Strange path from Bob, Carol Ted and Alice to Devo to Indian wars of the 1800s. The beauty of blogs
Even though it would seem less useful, I think most of us would prefer to speak to someone from the distant past rather than the future.
"We laughed at the stupid way they thought they were hip. And yet, for all the laughing, somewhere along the way, it reached us."
And that's probably why you seem so confused: You connect with what you know is stupid and unhip - like American Idol - which means you become stupid and unhip yourselves.
Speaking of stupid and unhip shit that white people feel compelled to indulge in - like harping on race - ever notice there's no blacks in Fight Club?
Harp, harp, harp.
Not a lot of fun, when it's a black person talking about whites, is it? Here you are, trying to have a nice post about sleazy dead "Bob" - just as I search the web trying to find a nice place to hang out - and then *BAM!* up comes some stupid racial shit to ruin the whole thing.
Yea, that's what it's like.
The bridge is not between Bob & Carol and the Sioux. The bridge is between Bob & Carol and Friends. Elliot Gould during his brief moment of cool was in the communal bed of Bob & Carol, and he later appeared as a parent on Friends. Friends can thus be described as the evil spawn of that communal bed....My problem with Friends is that everybody slept around like crazy, and nobody got jealous enough to terminate the relationship. That's just not the way life works. Nothing burns down a relationship faster than physical jealousy. You can't square the circle.
"Speaking of stupid and unhip shit that white people feel compelled to indulge in - like harping on race "
I agree it is entirely over talked, but dude, it wasn't really in this thread till you brought it.
You really think whites obsess about it more than blacks. Not in my experience. Black comedy, music, literature and art and politics is entirely centered on race. It's only a subject of many for whites, but for blacks, it is life.
At least that's how this unhip cracker sees it.
Saul Alinsky was born in 1909. (How many people here know that?) "Reveille for Radicals" was published in 1946. "Rules for Radicals" was published in 1971.

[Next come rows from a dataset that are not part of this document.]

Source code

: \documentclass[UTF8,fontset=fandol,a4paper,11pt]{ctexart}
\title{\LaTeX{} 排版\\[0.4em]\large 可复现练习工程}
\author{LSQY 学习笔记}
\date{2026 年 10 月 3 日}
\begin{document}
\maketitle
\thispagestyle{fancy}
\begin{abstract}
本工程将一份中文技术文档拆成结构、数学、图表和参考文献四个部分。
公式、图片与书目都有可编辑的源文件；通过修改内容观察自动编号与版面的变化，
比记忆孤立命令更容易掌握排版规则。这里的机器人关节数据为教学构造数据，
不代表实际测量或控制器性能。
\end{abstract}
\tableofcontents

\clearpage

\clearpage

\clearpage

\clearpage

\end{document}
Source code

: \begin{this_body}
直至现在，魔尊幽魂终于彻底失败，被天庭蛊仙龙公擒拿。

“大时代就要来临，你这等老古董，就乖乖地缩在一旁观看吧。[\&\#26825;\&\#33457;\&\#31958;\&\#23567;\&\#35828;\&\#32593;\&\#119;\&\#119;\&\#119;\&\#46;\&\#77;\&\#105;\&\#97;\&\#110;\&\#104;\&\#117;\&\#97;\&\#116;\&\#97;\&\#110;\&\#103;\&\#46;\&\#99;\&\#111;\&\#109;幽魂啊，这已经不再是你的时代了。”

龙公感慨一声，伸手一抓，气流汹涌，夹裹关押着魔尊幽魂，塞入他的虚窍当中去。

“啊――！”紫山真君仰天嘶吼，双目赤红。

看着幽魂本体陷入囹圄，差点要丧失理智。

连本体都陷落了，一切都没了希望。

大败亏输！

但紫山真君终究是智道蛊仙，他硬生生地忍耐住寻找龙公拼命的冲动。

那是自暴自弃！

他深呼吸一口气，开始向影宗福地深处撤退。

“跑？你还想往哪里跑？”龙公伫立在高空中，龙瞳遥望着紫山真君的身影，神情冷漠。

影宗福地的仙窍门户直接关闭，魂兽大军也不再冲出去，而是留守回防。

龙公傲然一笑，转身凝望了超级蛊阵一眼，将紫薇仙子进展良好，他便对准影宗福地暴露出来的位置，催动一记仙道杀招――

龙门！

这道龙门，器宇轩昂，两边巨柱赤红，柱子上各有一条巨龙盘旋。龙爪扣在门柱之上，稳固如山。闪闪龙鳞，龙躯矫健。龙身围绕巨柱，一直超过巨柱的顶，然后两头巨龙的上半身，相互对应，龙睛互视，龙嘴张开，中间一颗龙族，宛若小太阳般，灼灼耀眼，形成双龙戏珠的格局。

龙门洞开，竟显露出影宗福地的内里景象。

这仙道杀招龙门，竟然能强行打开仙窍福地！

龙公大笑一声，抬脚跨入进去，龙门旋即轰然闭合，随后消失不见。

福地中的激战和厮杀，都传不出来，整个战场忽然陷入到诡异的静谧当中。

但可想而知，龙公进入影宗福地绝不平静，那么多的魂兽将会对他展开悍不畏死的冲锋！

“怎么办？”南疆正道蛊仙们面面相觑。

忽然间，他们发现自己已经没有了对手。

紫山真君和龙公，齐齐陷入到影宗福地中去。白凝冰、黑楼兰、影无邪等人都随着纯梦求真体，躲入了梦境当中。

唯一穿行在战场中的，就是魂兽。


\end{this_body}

I so wanted to grow up to be Robert Culp, but being short, clumsy and homely doesn't quite work.
I remember him from The Greatest American Hero.
Yeah, I was a big fan of that show. "I Spy" was great, too.
He always seemed like a classy guy. Rest in Peace.
You really think whites obsess about [race] more than blacks.
In my experience, white people pretty much never harp about race. We do, however, sometimes harp about members of OTHER races harping about race. :)
Honestly, if it wasn't for blacks and Hispanics bitching about how their race has it so rough, I wouldn't spend ten seconds out of any given year thinking about what race people are.